L’antieroe: perché apprezziamo personaggi moralmente discutibili

antieroe

Dr. House, Dexter, Loki, Daenerys Targaryen, Walter White: sono tutti personaggi caratterizzati dal loro non-essere eroi. Personaggi dalla moralità ambigua, capaci però di attrarre l’attenzione del pubblico: parliamo della figura dell’antieroe.

 

L’antieroe è un tipo di personaggio particolarmente apprezzato dal pubblico proprio per la zona grigia in cui si pone. Se l’eroe e l’antagonista si trovano quindi in zone morali ben definite – bontà e malvagità –, questo non avviene per l’antieroe.

Si tratta, infatti, di una figura che fa della propria dubbia moralità un punto di forza. Eredita, da una parte, alcune caratteristiche dell’eroe, come il ruolo di protagonista e alcune doti generalmente percepite come positive, quali l’intelligenza, la forza o la determinazione.
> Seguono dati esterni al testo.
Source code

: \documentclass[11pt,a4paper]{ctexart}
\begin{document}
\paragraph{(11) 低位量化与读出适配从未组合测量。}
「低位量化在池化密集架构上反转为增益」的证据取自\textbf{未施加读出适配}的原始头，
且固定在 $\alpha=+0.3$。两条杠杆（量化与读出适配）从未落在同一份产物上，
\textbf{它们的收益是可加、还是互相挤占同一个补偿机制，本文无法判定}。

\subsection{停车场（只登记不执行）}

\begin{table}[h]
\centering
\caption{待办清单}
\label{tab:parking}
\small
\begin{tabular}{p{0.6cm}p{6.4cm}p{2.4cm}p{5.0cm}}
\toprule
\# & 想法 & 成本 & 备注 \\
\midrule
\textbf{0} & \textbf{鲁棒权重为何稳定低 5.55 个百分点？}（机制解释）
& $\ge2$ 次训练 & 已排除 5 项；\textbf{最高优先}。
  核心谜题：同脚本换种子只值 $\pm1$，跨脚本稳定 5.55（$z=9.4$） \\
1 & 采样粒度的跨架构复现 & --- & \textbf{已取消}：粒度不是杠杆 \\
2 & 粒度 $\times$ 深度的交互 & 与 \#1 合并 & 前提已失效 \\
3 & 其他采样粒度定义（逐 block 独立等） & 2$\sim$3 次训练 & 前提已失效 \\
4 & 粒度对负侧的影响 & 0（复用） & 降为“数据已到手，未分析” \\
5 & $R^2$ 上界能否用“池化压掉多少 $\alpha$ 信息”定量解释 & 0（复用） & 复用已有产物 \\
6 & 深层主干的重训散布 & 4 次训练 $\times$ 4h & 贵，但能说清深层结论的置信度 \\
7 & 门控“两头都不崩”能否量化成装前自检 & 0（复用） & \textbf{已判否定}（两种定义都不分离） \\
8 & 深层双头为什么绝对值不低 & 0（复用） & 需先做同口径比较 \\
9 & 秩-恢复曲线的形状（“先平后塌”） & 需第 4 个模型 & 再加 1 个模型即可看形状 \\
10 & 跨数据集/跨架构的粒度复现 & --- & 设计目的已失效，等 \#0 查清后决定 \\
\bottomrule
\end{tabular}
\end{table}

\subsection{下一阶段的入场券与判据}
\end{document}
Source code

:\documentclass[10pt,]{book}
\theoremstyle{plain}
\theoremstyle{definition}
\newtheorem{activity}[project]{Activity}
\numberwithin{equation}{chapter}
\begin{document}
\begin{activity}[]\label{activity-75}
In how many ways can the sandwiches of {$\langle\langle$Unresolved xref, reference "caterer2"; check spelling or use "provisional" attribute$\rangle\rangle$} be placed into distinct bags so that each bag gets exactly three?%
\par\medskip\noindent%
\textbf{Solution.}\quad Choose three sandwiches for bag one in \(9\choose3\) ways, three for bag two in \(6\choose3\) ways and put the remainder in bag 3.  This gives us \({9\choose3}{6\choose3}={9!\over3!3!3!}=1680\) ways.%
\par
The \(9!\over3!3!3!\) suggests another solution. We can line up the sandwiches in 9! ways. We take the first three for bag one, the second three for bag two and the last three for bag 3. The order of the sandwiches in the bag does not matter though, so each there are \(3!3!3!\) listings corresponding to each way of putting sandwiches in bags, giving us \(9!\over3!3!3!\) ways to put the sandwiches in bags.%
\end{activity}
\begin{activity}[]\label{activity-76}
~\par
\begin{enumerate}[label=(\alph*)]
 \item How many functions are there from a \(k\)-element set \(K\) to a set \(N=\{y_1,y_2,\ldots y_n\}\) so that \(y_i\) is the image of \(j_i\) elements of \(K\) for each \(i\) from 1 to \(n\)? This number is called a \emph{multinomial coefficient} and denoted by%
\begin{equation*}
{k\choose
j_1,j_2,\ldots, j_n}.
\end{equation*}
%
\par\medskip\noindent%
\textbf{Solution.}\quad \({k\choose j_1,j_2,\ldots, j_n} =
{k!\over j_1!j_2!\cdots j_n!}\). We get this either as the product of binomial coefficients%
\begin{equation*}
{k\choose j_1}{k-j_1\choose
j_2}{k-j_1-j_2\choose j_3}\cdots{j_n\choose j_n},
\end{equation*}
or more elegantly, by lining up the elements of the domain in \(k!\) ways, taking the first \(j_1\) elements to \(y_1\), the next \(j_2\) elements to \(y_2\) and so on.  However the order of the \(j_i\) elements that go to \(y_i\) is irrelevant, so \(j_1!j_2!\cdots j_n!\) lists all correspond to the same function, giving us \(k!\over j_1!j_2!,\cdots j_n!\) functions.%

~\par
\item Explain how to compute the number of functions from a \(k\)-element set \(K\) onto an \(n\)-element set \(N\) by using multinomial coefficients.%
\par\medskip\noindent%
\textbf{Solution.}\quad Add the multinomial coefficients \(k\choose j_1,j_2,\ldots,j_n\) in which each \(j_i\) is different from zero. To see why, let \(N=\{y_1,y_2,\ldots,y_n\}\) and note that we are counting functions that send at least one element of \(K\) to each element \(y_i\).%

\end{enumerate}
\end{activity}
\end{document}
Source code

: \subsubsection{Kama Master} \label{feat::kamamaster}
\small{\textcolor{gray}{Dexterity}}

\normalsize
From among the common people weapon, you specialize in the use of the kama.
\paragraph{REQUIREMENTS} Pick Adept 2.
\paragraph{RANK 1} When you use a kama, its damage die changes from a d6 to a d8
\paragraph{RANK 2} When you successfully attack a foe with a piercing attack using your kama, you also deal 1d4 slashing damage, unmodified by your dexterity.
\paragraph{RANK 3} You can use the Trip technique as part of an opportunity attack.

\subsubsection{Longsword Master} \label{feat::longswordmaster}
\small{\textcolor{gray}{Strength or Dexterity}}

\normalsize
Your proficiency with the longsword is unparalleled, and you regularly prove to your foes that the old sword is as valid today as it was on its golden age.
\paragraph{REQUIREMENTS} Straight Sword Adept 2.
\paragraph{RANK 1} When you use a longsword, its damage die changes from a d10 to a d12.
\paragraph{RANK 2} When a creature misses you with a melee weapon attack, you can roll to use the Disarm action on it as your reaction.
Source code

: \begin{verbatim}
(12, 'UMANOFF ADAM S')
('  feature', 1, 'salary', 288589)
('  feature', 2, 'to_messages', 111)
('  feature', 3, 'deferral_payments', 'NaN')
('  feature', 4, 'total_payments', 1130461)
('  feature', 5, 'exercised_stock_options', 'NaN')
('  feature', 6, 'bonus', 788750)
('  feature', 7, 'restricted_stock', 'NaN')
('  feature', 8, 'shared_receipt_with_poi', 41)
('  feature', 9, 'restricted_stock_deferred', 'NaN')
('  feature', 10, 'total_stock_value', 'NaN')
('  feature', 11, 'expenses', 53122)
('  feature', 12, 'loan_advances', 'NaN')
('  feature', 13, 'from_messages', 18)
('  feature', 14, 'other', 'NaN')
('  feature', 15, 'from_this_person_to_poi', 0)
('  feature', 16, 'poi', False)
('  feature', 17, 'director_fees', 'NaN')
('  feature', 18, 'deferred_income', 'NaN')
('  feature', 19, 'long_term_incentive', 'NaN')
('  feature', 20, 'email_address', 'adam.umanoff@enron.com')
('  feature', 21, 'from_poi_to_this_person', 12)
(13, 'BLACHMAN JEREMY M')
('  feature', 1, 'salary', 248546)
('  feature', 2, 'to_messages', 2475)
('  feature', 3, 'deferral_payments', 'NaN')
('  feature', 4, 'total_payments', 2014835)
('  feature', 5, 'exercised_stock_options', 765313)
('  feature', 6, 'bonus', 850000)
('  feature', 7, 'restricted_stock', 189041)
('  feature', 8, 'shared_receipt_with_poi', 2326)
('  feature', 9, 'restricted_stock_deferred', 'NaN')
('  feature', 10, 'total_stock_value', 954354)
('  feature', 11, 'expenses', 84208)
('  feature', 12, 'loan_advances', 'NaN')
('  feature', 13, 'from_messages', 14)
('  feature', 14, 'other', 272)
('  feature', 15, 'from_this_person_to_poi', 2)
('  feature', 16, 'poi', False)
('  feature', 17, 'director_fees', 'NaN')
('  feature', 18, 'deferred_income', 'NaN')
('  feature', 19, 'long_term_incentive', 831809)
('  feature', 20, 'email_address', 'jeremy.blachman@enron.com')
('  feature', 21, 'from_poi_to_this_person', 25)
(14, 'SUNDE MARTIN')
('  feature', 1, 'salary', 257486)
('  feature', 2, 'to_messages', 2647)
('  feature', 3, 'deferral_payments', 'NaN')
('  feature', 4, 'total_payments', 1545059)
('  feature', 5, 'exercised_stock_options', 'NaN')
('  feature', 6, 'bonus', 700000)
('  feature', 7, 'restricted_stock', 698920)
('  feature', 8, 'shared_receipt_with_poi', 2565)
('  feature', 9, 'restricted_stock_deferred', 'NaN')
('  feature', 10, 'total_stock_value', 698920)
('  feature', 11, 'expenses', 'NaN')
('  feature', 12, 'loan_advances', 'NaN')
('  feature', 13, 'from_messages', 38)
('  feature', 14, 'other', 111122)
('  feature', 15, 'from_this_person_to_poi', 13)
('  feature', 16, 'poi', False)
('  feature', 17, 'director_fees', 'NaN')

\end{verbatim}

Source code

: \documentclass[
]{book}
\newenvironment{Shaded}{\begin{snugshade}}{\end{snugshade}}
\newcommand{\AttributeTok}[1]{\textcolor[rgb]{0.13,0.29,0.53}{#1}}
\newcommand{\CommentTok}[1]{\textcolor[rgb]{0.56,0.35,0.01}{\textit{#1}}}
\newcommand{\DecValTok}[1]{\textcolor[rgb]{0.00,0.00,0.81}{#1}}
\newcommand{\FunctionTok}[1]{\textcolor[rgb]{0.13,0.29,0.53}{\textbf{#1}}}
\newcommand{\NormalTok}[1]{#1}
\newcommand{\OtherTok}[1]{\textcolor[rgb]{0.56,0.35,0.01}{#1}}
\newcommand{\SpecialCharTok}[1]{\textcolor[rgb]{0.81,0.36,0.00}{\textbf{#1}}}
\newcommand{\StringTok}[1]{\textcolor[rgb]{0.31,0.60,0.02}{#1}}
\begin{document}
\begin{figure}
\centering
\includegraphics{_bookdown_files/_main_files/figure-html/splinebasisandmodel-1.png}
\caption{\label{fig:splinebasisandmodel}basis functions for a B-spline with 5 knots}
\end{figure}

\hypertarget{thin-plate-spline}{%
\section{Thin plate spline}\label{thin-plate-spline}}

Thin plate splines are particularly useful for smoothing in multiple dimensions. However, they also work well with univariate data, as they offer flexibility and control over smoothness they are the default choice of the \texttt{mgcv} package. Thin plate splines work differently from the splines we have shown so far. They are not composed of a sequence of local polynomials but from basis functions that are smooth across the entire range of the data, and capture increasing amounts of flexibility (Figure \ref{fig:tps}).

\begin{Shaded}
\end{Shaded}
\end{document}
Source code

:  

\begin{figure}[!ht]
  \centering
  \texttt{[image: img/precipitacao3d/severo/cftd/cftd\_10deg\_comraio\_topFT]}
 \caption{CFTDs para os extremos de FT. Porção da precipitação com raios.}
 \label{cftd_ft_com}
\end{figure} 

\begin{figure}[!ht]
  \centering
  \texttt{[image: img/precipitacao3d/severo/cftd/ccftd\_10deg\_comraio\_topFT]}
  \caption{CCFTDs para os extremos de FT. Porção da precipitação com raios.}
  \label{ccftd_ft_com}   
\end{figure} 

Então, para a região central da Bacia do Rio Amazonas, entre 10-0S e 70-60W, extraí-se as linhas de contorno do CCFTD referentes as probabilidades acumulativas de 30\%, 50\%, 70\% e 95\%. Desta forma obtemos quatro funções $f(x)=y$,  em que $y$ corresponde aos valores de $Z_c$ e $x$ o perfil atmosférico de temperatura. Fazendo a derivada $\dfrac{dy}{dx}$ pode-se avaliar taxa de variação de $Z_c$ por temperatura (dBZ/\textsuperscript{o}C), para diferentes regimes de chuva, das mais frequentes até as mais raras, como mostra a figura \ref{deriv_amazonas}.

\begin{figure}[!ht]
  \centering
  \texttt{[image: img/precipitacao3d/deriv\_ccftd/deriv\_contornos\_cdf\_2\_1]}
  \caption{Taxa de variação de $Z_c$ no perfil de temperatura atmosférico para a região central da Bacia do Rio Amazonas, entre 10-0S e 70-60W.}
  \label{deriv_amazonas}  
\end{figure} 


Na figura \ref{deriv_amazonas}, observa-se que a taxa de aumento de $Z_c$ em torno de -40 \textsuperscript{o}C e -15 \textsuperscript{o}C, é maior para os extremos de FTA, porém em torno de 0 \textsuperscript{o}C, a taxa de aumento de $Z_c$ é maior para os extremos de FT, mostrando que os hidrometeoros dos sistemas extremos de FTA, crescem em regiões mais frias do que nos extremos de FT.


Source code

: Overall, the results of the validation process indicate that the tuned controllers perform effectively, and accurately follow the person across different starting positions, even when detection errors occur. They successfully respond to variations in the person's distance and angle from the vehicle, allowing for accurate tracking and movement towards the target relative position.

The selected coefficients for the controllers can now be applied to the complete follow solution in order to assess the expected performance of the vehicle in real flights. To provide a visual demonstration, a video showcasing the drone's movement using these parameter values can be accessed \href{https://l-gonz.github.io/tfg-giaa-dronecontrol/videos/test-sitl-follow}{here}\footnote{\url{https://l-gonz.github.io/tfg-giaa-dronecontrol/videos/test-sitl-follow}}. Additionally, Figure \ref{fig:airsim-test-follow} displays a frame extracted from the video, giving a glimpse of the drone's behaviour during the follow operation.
Tuttavia, a queste affianca una serie di elementi tipici, invece, dei personaggi negativi; aspetti come l’egoismo, la superbia, la menzogna o il tradimento, la crudeltà o la freddezza.

 

La moralità relativa dell’antieroe

Ma come può un personaggio fondamentalmente negativo e portatore di disvalori diventare, in qualche modo, il beniamino del pubblico? Come si può portare lo spettatore a empatizzare con una figura che dovrebbe invece disprezzare?

Ciò avviene grazie all’uso di ciò che Jason Mittel definisce “moralità relativa”: l’antagonista è collocato all’interno di un contesto dove la sua moralità, per quanto discutibile, è percepita come migliore di quella degli altri personaggi. In altre parole, il protagonista negativo riesce a creare empatia con il pubblico – e farsi apprezzare – perché è circondato da figure peggiori di lui.

 

Apprezzare il villain

Oltre alla moralità relativa, l’antagonista sfrutta altri meccanismi per farsi apprezzare dal pubblico.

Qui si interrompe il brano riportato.